= Exercise =
Give the number of lines in the records below that include "Zuckerberg". Reply with that number alone.

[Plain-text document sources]
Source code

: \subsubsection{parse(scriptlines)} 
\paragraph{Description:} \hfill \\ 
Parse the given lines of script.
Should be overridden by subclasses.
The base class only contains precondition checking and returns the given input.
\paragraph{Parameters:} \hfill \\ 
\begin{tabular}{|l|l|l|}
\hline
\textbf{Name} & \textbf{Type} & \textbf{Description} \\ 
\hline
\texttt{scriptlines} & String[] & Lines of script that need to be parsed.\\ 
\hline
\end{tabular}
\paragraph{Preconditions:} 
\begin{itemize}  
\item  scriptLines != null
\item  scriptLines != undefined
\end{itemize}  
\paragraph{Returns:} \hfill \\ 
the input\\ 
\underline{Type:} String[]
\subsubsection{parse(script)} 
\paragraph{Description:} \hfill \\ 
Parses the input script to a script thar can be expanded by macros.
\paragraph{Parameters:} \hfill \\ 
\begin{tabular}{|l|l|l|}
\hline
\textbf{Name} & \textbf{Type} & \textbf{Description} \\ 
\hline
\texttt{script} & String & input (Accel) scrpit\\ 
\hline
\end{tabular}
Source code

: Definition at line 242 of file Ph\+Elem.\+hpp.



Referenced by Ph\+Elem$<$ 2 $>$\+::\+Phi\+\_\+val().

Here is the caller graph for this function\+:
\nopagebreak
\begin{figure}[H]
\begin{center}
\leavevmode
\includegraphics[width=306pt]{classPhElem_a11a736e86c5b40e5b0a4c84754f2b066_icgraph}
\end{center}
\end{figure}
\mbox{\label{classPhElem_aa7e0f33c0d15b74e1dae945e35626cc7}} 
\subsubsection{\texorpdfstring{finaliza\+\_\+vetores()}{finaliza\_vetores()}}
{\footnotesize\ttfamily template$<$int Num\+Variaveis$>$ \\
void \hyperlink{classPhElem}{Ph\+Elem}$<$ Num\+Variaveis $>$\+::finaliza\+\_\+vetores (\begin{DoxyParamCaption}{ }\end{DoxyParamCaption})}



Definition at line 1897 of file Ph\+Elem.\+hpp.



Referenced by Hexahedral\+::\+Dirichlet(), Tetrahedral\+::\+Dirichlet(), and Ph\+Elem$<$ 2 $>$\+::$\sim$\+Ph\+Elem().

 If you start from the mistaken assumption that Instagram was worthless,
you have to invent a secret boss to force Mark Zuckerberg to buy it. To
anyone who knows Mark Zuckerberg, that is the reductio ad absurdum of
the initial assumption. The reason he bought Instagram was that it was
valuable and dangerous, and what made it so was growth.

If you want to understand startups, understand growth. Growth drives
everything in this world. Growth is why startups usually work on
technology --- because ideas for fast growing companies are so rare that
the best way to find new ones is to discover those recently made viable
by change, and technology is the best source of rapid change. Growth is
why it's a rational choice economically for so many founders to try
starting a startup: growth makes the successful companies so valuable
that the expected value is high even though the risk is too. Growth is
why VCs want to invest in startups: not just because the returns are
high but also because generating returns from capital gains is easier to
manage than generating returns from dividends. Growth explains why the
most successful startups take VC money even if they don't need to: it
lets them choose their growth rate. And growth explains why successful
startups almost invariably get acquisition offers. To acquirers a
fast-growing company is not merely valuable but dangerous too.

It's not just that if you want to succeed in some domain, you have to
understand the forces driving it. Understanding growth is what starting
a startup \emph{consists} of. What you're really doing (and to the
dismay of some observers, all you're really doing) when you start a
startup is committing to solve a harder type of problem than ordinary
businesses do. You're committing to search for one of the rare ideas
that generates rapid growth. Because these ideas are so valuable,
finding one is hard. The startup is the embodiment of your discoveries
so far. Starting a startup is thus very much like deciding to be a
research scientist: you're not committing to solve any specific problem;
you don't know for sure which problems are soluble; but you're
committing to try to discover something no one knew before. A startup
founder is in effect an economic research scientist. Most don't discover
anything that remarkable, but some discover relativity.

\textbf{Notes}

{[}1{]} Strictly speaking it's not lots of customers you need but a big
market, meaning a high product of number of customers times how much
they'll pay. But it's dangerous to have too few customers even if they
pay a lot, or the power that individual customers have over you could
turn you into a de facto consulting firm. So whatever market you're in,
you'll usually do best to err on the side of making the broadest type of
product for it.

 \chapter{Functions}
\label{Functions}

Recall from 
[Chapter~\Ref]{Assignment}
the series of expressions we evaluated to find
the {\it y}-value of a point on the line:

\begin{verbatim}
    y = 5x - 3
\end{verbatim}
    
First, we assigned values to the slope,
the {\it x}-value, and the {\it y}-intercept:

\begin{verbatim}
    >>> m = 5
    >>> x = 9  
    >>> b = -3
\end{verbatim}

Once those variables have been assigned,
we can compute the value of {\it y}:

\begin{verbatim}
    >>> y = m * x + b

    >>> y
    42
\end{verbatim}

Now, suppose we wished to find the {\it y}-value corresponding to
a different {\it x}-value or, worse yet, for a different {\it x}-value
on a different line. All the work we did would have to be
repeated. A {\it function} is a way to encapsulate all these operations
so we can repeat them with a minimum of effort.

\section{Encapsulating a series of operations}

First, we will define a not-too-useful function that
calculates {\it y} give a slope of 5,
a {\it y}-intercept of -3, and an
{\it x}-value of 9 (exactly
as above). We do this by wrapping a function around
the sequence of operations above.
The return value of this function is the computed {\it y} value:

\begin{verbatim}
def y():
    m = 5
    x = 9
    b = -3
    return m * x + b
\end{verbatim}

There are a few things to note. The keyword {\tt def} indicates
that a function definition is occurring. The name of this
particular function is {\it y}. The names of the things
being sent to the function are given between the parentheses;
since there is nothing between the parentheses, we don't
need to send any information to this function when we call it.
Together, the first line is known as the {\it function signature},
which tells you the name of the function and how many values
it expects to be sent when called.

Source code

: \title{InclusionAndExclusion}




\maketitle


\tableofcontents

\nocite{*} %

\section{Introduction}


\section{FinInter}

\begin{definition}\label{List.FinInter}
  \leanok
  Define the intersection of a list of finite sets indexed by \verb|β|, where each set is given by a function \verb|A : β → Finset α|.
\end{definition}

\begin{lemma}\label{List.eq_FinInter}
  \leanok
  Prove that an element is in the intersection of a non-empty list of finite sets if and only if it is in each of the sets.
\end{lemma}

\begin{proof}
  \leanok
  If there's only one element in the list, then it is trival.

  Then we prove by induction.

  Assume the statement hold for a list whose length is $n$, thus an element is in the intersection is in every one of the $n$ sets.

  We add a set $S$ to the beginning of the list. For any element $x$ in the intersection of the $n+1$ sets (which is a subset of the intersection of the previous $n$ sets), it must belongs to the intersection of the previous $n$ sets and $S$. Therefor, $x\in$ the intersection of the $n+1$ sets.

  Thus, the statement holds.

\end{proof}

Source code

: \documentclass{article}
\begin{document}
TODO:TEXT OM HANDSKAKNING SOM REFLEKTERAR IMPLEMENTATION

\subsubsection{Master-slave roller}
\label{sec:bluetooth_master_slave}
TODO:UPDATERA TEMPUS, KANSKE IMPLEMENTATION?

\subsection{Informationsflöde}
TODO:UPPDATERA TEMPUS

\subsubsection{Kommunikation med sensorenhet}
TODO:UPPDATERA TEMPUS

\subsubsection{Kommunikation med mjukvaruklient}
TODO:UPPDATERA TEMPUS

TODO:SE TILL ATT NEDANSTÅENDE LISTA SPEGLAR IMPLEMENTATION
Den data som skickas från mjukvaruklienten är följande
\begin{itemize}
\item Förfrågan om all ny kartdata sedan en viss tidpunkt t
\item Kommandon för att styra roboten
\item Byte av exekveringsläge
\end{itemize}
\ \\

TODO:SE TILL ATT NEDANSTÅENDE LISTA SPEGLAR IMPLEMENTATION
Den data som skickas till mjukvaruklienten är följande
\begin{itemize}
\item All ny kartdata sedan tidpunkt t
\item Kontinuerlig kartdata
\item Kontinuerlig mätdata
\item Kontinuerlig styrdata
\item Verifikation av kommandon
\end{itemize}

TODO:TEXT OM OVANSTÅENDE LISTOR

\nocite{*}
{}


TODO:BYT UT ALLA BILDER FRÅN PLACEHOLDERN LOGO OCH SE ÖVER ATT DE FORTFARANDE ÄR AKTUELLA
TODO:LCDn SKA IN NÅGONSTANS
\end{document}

= Result for this exercise =
2